**YOUR OBJECTIVE:**
Repeat every record below exactly as written.

+++ DATA FOR PROCESSING +++

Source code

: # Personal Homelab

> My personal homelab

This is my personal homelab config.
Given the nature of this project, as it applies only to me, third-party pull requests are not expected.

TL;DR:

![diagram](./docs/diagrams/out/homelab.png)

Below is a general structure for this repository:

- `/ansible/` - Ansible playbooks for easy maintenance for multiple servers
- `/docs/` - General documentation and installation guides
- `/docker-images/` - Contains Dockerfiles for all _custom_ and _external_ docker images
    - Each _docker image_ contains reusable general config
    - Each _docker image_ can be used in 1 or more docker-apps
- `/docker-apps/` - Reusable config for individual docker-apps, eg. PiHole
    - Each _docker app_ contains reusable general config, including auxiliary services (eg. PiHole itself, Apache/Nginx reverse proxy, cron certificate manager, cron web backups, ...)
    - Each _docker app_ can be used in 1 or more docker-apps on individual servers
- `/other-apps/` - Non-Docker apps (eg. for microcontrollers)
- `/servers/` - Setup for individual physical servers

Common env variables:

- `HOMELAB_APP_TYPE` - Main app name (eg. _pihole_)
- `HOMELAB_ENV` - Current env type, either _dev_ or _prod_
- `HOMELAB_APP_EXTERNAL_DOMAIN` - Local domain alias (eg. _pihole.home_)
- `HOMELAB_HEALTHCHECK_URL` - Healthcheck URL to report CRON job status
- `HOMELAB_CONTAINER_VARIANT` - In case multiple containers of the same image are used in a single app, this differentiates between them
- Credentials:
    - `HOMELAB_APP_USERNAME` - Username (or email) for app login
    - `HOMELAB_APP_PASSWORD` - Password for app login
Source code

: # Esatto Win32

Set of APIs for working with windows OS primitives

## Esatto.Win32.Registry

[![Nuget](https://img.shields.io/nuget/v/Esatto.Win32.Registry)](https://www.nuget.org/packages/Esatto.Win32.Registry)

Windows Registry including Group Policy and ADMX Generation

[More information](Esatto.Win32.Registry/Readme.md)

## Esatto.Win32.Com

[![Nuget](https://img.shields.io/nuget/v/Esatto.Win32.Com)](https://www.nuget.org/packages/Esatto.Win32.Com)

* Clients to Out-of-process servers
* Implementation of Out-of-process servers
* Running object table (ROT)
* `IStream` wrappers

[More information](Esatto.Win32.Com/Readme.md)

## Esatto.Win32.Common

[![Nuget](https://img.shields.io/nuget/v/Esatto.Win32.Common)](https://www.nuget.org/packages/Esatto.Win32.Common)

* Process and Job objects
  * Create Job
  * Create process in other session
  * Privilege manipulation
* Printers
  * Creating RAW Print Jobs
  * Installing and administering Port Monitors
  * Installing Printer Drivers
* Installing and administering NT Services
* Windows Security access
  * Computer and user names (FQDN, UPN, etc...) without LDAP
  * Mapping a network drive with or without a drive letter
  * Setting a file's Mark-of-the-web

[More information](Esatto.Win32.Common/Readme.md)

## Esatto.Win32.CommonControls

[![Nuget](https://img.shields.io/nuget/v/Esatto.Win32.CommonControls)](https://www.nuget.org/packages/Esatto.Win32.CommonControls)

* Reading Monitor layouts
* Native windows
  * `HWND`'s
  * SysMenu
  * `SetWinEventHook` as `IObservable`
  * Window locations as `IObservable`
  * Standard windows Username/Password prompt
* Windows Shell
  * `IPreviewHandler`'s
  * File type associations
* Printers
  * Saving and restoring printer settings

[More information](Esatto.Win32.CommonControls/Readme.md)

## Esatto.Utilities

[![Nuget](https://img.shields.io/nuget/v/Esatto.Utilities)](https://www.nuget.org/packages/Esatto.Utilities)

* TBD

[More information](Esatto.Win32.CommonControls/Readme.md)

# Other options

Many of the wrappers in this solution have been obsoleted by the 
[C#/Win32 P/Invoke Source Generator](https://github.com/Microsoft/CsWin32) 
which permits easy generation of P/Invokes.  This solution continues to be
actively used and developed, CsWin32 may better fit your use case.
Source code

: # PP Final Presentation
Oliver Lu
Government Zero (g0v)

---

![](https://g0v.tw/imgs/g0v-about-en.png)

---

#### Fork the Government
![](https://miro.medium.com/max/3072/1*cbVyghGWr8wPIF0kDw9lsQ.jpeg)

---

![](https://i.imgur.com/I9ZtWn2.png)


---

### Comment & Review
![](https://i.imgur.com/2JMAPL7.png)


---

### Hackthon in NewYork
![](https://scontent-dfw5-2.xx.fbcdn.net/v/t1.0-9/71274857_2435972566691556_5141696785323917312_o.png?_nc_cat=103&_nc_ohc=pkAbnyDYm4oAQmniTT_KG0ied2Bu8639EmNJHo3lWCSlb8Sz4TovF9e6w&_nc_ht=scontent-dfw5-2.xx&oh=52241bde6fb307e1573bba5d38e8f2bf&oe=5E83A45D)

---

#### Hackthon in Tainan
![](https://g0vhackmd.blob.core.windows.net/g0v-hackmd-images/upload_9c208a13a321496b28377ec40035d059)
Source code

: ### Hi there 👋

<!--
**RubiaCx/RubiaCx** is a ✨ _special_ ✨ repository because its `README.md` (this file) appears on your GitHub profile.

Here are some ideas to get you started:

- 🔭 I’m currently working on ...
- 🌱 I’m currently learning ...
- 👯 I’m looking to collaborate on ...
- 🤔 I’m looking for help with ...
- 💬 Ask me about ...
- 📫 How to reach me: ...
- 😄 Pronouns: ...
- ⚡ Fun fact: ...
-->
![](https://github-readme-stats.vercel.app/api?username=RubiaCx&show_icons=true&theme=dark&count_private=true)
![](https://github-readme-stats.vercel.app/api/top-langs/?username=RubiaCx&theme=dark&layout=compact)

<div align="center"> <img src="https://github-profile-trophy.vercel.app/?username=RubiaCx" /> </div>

+++

**EXERCISE RESULT:**
Source code

: # Personal Homelab

> My personal homelab

This is my personal homelab config.
Given the nature of this project, as it applies only to me, third-party pull requests are not expected.

TL;DR:

![diagram](./docs/diagrams/out/homelab.png)

Below is a general structure for this repository:

- `/ansible/` - Ansible playbooks for easy maintenance for multiple servers
- `/docs/` - General documentation and installation guides
- `/docker-images/` - Contains Dockerfiles for all _custom_ and _external_ docker images
    - Each _docker image_ contains reusable general config
    - Each _docker image_ can be used in 1 or more docker-apps
- `/docker-apps/` - Reusable config for individual docker-apps, eg. PiHole
    - Each _docker app_ contains reusable general config, including auxiliary services (eg. PiHole itself, Apache/Nginx reverse proxy, cron certificate manager, cron web backups, ...)
    - Each _docker app_ can be used in 1 or more docker-apps on individual servers
- `/other-apps/` - Non-Docker apps (eg. for microcontrollers)
- `/servers/` - Setup for individual physical servers

Common env variables:

- `HOMELAB_APP_TYPE` - Main app name (eg. _pihole_)
- `HOMELAB_ENV` - Current env type, either _dev_ or _prod_
- `HOMELAB_APP_EXTERNAL_DOMAIN` - Local domain alias (eg. _pihole.home_)
- `HOMELAB_HEALTHCHECK_URL` - Healthcheck URL to report CRON job status
- `HOMELAB_CONTAINER_VARIANT` - In case multiple containers of the same image are used in a single app, this differentiates between them
- Credentials:
    - `HOMELAB_APP_USERNAME` - Username (or email) for app login
    - `HOMELAB_APP_PASSWORD` - Password for app login
Source code

: # Esatto Win32

Set of APIs for working with windows OS primitives

## Esatto.Win32.Registry

[![Nuget](https://img.shields.io/nuget/v/Esatto.Win32.Registry)](https://www.nuget.org/packages/Esatto.Win32.Registry)

Windows Registry including Group Policy and ADMX Generation

[More information](Esatto.Win32.Registry/Readme.md)

## Esatto.Win32.Com

[![Nuget](https://img.shields.io/nuget/v/Esatto.Win32.Com)](https://www.nuget.org/packages/Esatto.Win32.Com)

* Clients to Out-of-process servers
* Implementation of Out-of-process servers
* Running object table (ROT)
* `IStream` wrappers

[More information](Esatto.Win32.Com/Readme.md)

## Esatto.Win32.Common

[![Nuget](https://img.shields.io/nuget/v/Esatto.Win32.Common)](https://www.nuget.org/packages/Esatto.Win32.Common)

* Process and Job objects
  * Create Job
  * Create process in other session
  * Privilege manipulation
* Printers
  * Creating RAW Print Jobs
  * Installing and administering Port Monitors
  * Installing Printer Drivers
* Installing and administering NT Services
* Windows Security access
  * Computer and user names (FQDN, UPN, etc...) without LDAP
  * Mapping a network drive with or without a drive letter
  * Setting a file's Mark-of-the-web

[More information](Esatto.Win32.Common/Readme.md)

## Esatto.Win32.CommonControls

[![Nuget](https://img.shields.io/nuget/v/Esatto.Win32.CommonControls)](https://www.nuget.org/packages/Esatto.Win32.CommonControls)

* Reading Monitor layouts
* Native windows
  * `HWND`'s
  * SysMenu
  * `SetWinEventHook` as `IObservable`
  * Window locations as `IObservable`
  * Standard windows Username/Password prompt
* Windows Shell
  * `IPreviewHandler`'s
  * File type associations
* Printers
  * Saving and restoring printer settings

[More information](Esatto.Win32.CommonControls/Readme.md)

## Esatto.Utilities

[![Nuget](https://img.shields.io/nuget/v/Esatto.Utilities)](https://www.nuget.org/packages/Esatto.Utilities)

* TBD

[More information](Esatto.Win32.CommonControls/Readme.md)

# Other options

Many of the wrappers in this solution have been obsoleted by the 
[C#/Win32 P/Invoke Source Generator](https://github.com/Microsoft/CsWin32) 
which permits easy generation of P/Invokes.  This solution continues to be
actively used and developed, CsWin32 may better fit your use case.
Source code

: # PP Final Presentation
Oliver Lu
Government Zero (g0v)

---

![](https://g0v.tw/imgs/g0v-about-en.png)

---

#### Fork the Government
![](https://miro.medium.com/max/3072/1*cbVyghGWr8wPIF0kDw9lsQ.jpeg)

---

![](https://i.imgur.com/I9ZtWn2.png)


---

### Comment & Review
![](https://i.imgur.com/2JMAPL7.png)


---

### Hackthon in NewYork
![](https://scontent-dfw5-2.xx.fbcdn.net/v/t1.0-9/71274857_2435972566691556_5141696785323917312_o.png?_nc_cat=103&_nc_ohc=pkAbnyDYm4oAQmniTT_KG0ied2Bu8639EmNJHo3lWCSlb8Sz4TovF9e6w&_nc_ht=scontent-dfw5-2.xx&oh=52241bde6fb307e1573bba5d38e8f2bf&oe=5E83A45D)

---

#### Hackthon in Tainan
![](https://g0vhackmd.blob.core.windows.net/g0v-hackmd-images/upload_9c208a13a321496b28377ec40035d059)
Source code

: ### Hi there 👋

<!--
**RubiaCx/RubiaCx** is a ✨ _special_ ✨ repository because its `README.md` (this file) appears on your GitHub profile.

Here are some ideas to get you started:

- 🔭 I’m currently working on ...
- 🌱 I’m currently learning ...
- 👯 I’m looking to collaborate on ...
- 🤔 I’m looking for help with ...
- 💬 Ask me about ...
- 📫 How to reach me: ...
- 😄 Pronouns: ...
- ⚡ Fun fact: ...
-->
![](https://github-readme-stats.vercel.app/api?username=RubiaCx&show_icons=true&theme=dark&count_private=true)
![](https://github-readme-stats.vercel.app/api/top-langs/?username=RubiaCx&theme=dark&layout=compact)

<div align="center"> <img src="https://github-profile-trophy.vercel.app/?username=RubiaCx" /> </div>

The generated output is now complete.